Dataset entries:
◆ ◆ ◆ ◆

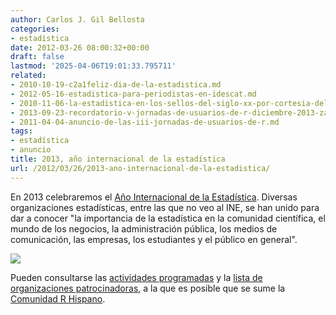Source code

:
 ```yaml
---
author: Carlos J. Gil Bellosta
categories:
- estadística
date: 2012-03-26 08:00:32+00:00
draft: false
lastmod: '2025-04-06T19:01:33.795711'
related:
- 2010-10-19-c2a1feliz-dia-de-la-estadistica.md
- 2012-05-16-estadistica-para-periodistas-en-idescat.md
- 2010-11-06-la-estadistica-en-los-sellos-del-siglo-xx-por-cortesia-del-ine.md
- 2013-09-23-recordatorio-v-jornadas-de-usuarios-de-r-diciembre-2013-zaragoza.md
- 2011-04-04-anuncio-de-las-iii-jornadas-de-usuarios-de-r.md
tags:
- estadística
- anuncio
title: 2013, año internacional de la estadística
url: /2012/03/26/2013-ano-internacional-de-la-estadistica/
---
```


En 2013 celebraremos el [Año Internacional de la Estadística](http://www.statistics2013.org/). Diversas organizaciones estadísticas, entre las que no veo al INE, se han unido para dar a conocer "la importancia de la estadística en la comunidad científica, el mundo de los negocios, la administración pública, los medios de comunicación, las empresas, los estudiantes y el público en general".

[![](/wp-uploads/2012/03/IYSTAT-Logo.png#center)
](/wp-uploads/2012/03/IYSTAT-Logo.png#center)

Pueden consultarse las [actividades programadas](http://www.statistics2013.org/activities.cfm)  y la [lista de organizaciones patrocinadoras](http://www.statistics2013.org/participants.cfm), a la que es posible que se sume la [Comunidad R Hispano](http://www.r-es.org).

◆ ◆ ◆ ◆

Your objective — Would you set down each line of the data exactly, with no images included?

Output for this exercise —
Source code

:
 ```yaml
---
author: Carlos J. Gil Bellosta
categories:
- estadística
date: 2012-03-26 08:00:32+00:00
draft: false
lastmod: '2025-04-06T19:01:33.795711'
related:
- 2010-10-19-c2a1feliz-dia-de-la-estadistica.md
- 2012-05-16-estadistica-para-periodistas-en-idescat.md
- 2010-11-06-la-estadistica-en-los-sellos-del-siglo-xx-por-cortesia-del-ine.md
- 2013-09-23-recordatorio-v-jornadas-de-usuarios-de-r-diciembre-2013-zaragoza.md
- 2011-04-04-anuncio-de-las-iii-jornadas-de-usuarios-de-r.md
tags:
- estadística
- anuncio
title: 2013, año internacional de la estadística
url: /2012/03/26/2013-ano-internacional-de-la-estadistica/
---
```


En 2013 celebraremos el [Año Internacional de la Estadística](http://www.statistics2013.org/). Diversas organizaciones estadísticas, entre las que no veo al INE, se han unido para dar a conocer "la importancia de la estadística en la comunidad científica, el mundo de los negocios, la administración pública, los medios de comunicación, las empresas, los estudiantes y el público en general".

[![](/wp-uploads/2012/03/IYSTAT-Logo.png#center)
](/wp-uploads/2012/03/IYSTAT-Logo.png#center)

Pueden consultarse las [actividades programadas](http://www.statistics2013.org/activities.cfm)  y la [lista de organizaciones patrocinadoras](http://www.statistics2013.org/participants.cfm), a la que es posible que se sume la [Comunidad R Hispano](http://www.r-es.org).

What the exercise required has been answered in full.